Ella se apoyó en tres conceptos admirables. El primero, sus fuertes e irrefutables convicciones religiosas de que Dios es, en definitiva, el dueño de nuestras vidas y que ese Dios-Naturaleza marcaba el curso de los acontecimientos, sin importarle los riesgos que asumía. El segundo fue su encomiable generosidad, fuera de todo límite, que teniendo a su favor una legislación que protegía sus derechos individuales, decidió no utilizarla para arrojarla al último rincón del olvido, y que esa expectativa de vida fuera hoy una realidad, cumpliendo el compromiso que tuvo con ella cuando la concibió. Y la tercera, el pleno convencimiento de que la muerte no existe. Que hay una supervivencia en otros niveles, tiempos y lugares, en un mundo invisible para nosotros, con gran cantidad de testigos y actores de esa extraña experiencia inolvidable.
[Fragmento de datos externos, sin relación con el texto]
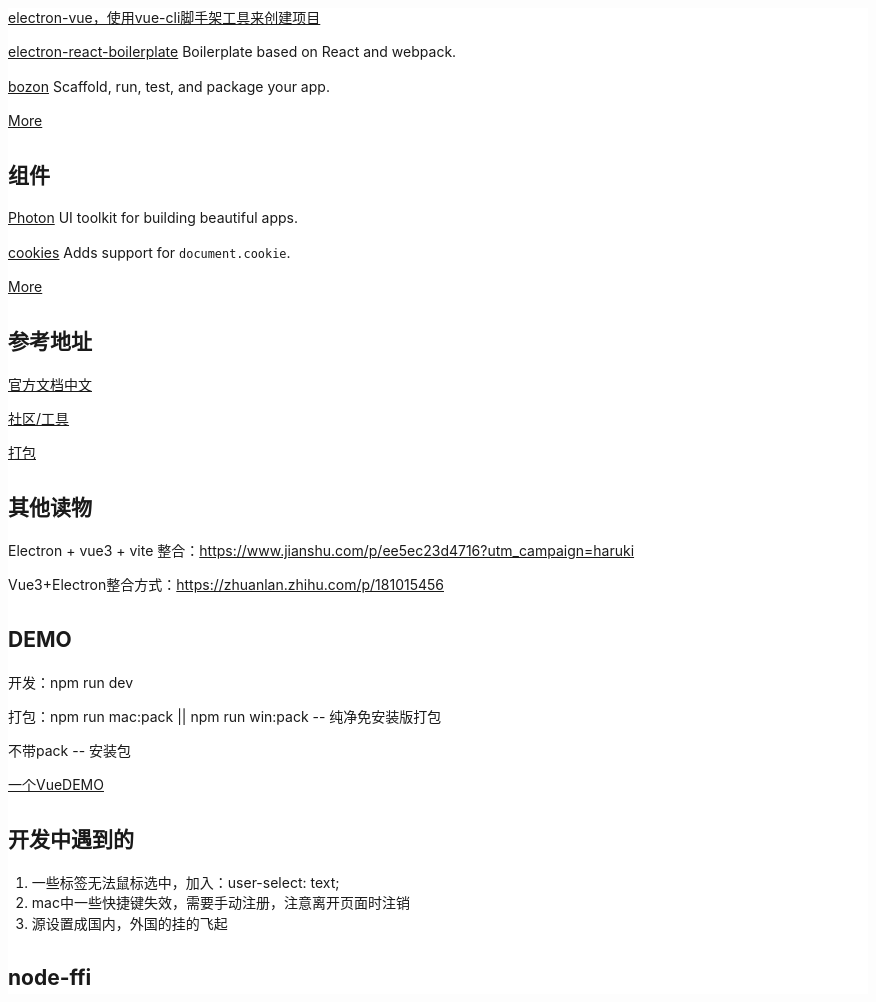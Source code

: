 [electron-vue，使用vue-cli脚手架工具来创建项目](https://simulatedgreg.gitbooks.io/electron-vue/content/cn/)

[electron-react-boilerplate](https://github.com/electron-react-boilerplate/electron-react-boilerplate)
Boilerplate based on React and webpack.

[bozon](https://github.com/railsware/bozon)
Scaffold, run, test, and package your app.

[More](https://www.electronjs.org/community)

## 组件

[Photon](http://photonkit.com/)
UI toolkit for building beautiful apps.

[cookies](https://github.com/hstove/electron-cookies)
Adds support for `document.cookie`.

[More](https://www.electronjs.org/community)

## 参考地址

[官方文档中文](https://www.electronjs.org/docs) 

[社区/工具](https://www.electronjs.org/community)

[打包](https://www.electron.build/configuration/configuration)

## 其他读物

Electron + vue3 + vite 整合：https://www.jianshu.com/p/ee5ec23d4716?utm_campaign=haruki

Vue3+Electron整合方式：https://zhuanlan.zhihu.com/p/181015456

## DEMO 

开发：npm run dev

打包：npm run mac:pack || npm run win:pack -- 纯净免安装版打包

不带pack -- 安装包

[一个VueDEMO](https://umbrella22.github.io/electron-vue-template-doc/Overview/essentials/features.html#%E8%87%AA%E5%AE%9A%E4%B9%89%E5%A4%B4%E9%83%A8)


## 开发中遇到的

1. 一些标签无法鼠标选中，加入：user-select: text;
2. mac中一些快捷键失效，需要手动注册，注意离开页面时注销
3. 源设置成国内，外国的挂的飞起

## node-ffi

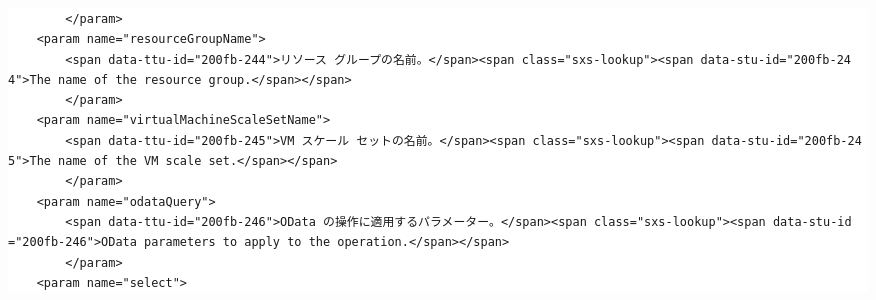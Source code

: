             </param>
        <param name="resourceGroupName">
            <span data-ttu-id="200fb-244">リソース グループの名前。</span><span class="sxs-lookup"><span data-stu-id="200fb-244">The name of the resource group.</span></span>
            </param>
        <param name="virtualMachineScaleSetName">
            <span data-ttu-id="200fb-245">VM スケール セットの名前。</span><span class="sxs-lookup"><span data-stu-id="200fb-245">The name of the VM scale set.</span></span>
            </param>
        <param name="odataQuery">
            <span data-ttu-id="200fb-246">OData の操作に適用するパラメーター。</span><span class="sxs-lookup"><span data-stu-id="200fb-246">OData parameters to apply to the operation.</span></span>
            </param>
        <param name="select">
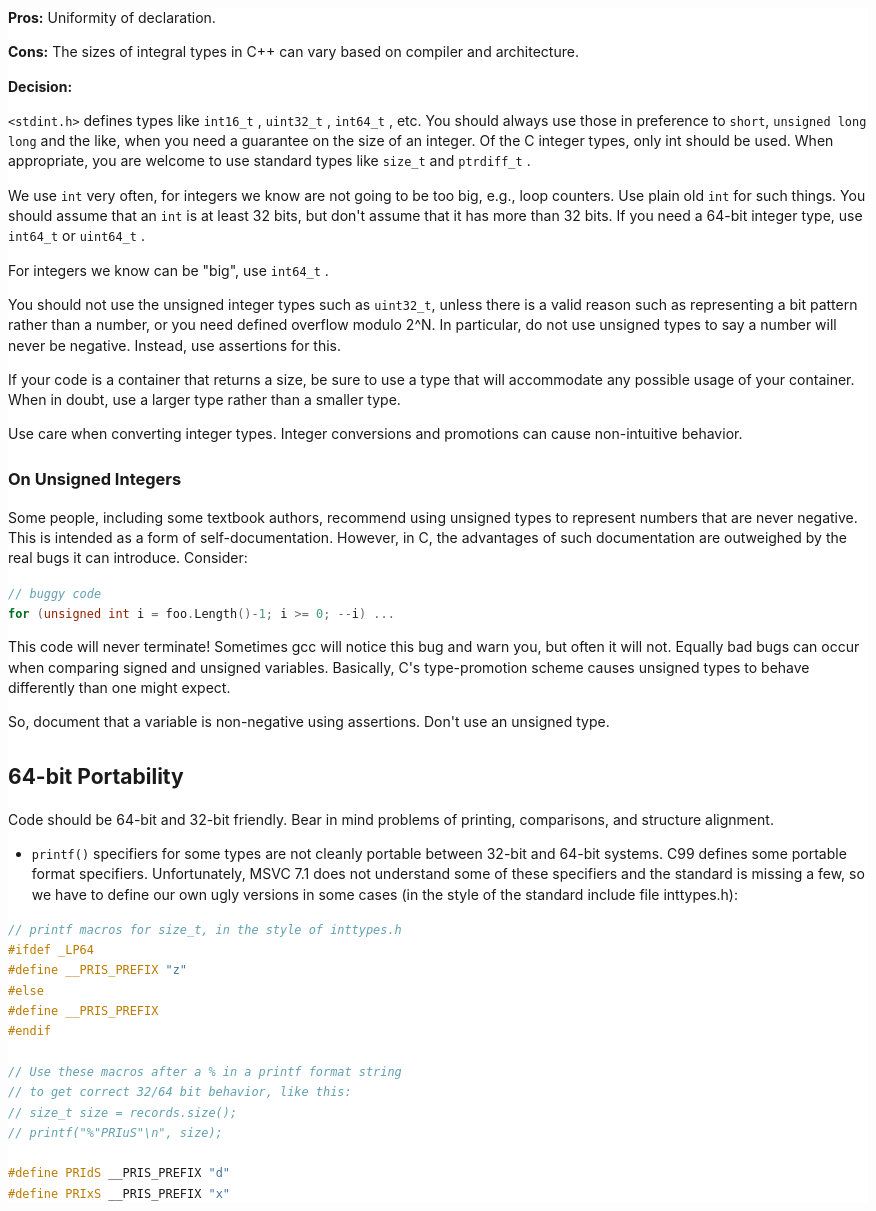 **Pros:** Uniformity of declaration.

**Cons:** The sizes of integral types in C++ can vary based on compiler and architecture.

**Decision:**

`<stdint.h>` defines types like `int16_t` , `uint32_t` , `int64_t` , etc. You should always use those in preference to `short`, `unsigned long long` and the like, when you need a guarantee on the size of an integer. Of the C integer types, only int should be used. When appropriate, you are welcome to use standard types like `size_t` and `ptrdiff_t` .

We use `int` very often, for integers we know are not going to be too big, e.g., loop counters. Use plain old `int` for such things. You should assume that an `int` is at least 32 bits, but don't assume that it has more than 32 bits. If you need a 64-bit integer type, use `int64_t` or `uint64_t` .

For integers we know can be "big", use `int64_t` .

You should not use the unsigned integer types such as `uint32_t`, unless there is a valid reason such as representing a bit pattern rather than a number, or you need defined overflow modulo 2^N. In particular, do not use unsigned types to say a number will never be negative. Instead, use assertions for this.

If your code is a container that returns a size, be sure to use a type that will accommodate any possible usage of your container. When in doubt, use a larger type rather than a smaller type.

Use care when converting integer types. Integer conversions and promotions can cause non-intuitive behavior.

### On Unsigned Integers

Some people, including some textbook authors, recommend using unsigned types to represent numbers that are never negative. This is intended as a form of self-documentation. However, in C, the advantages of such documentation are outweighed by the real bugs it can introduce. Consider:

```cpp
// buggy code
for (unsigned int i = foo.Length()-1; i >= 0; --i) ...
```

This code will never terminate! Sometimes gcc will notice this bug and warn you, but often it will not. Equally bad bugs can occur when comparing signed and unsigned variables. Basically, C's type-promotion scheme causes unsigned types to behave differently than one might expect.

So, document that a variable is non-negative using assertions. Don't use an unsigned type.

## 64-bit Portability

Code should be 64-bit and 32-bit friendly. Bear in mind problems of printing, comparisons, and structure alignment.

* `printf()` specifiers for some types are not cleanly portable between 32-bit and 64-bit systems. C99 defines some portable format specifiers. Unfortunately, MSVC 7.1 does not understand some of these specifiers and the standard is missing a few, so we have to define our own ugly versions in some cases (in the style of the standard include file inttypes.h):

```cpp
// printf macros for size_t, in the style of inttypes.h
#ifdef _LP64
#define __PRIS_PREFIX "z"
#else
#define __PRIS_PREFIX
#endif

// Use these macros after a % in a printf format string
// to get correct 32/64 bit behavior, like this:
// size_t size = records.size();
// printf("%"PRIuS"\n", size);

#define PRIdS __PRIS_PREFIX "d"
#define PRIxS __PRIS_PREFIX "x"
```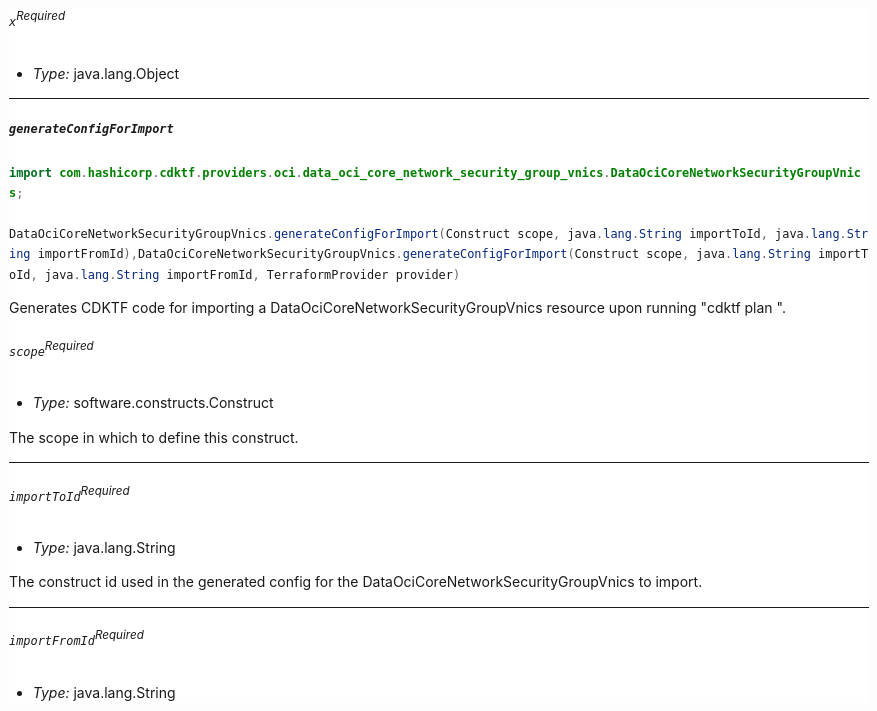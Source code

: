 ###### `x`<sup>Required</sup> <a name="x" id="rhizo-co-terraform-provider-oci.dataOciCoreNetworkSecurityGroupVnics.DataOciCoreNetworkSecurityGroupVnics.isTerraformDataSource.parameter.x"></a>

- *Type:* java.lang.Object

---

##### `generateConfigForImport` <a name="generateConfigForImport" id="rhizo-co-terraform-provider-oci.dataOciCoreNetworkSecurityGroupVnics.DataOciCoreNetworkSecurityGroupVnics.generateConfigForImport"></a>

```java
import com.hashicorp.cdktf.providers.oci.data_oci_core_network_security_group_vnics.DataOciCoreNetworkSecurityGroupVnics;

DataOciCoreNetworkSecurityGroupVnics.generateConfigForImport(Construct scope, java.lang.String importToId, java.lang.String importFromId),DataOciCoreNetworkSecurityGroupVnics.generateConfigForImport(Construct scope, java.lang.String importToId, java.lang.String importFromId, TerraformProvider provider)
```

Generates CDKTF code for importing a DataOciCoreNetworkSecurityGroupVnics resource upon running "cdktf plan <stack-name>".

###### `scope`<sup>Required</sup> <a name="scope" id="rhizo-co-terraform-provider-oci.dataOciCoreNetworkSecurityGroupVnics.DataOciCoreNetworkSecurityGroupVnics.generateConfigForImport.parameter.scope"></a>

- *Type:* software.constructs.Construct

The scope in which to define this construct.

---

###### `importToId`<sup>Required</sup> <a name="importToId" id="rhizo-co-terraform-provider-oci.dataOciCoreNetworkSecurityGroupVnics.DataOciCoreNetworkSecurityGroupVnics.generateConfigForImport.parameter.importToId"></a>

- *Type:* java.lang.String

The construct id used in the generated config for the DataOciCoreNetworkSecurityGroupVnics to import.

---

###### `importFromId`<sup>Required</sup> <a name="importFromId" id="rhizo-co-terraform-provider-oci.dataOciCoreNetworkSecurityGroupVnics.DataOciCoreNetworkSecurityGroupVnics.generateConfigForImport.parameter.importFromId"></a>

- *Type:* java.lang.String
Relativizar lo inmediato para dar paso a lo eterno e inmortal, al triunfo del espíritu o del alma, como se quiera llamar, sobre el concepto, a veces demasiado importante que le damos al Carpe Diem como ejemplo erróneo de vida.

Esa conciencia de que no somos dueños de la vida de otros, y que cuando surge el conflicto, es preferible perder uno mismo a ganar sobre el prójimo indefenso. Morir con la conciencia tranquila, es mucho mejor que vivir atormentado cuando los valores pugnan entre sí, ya que puedes entrar en una guerra permanente contigo mismo, que al final, puede también acabar destruyéndote.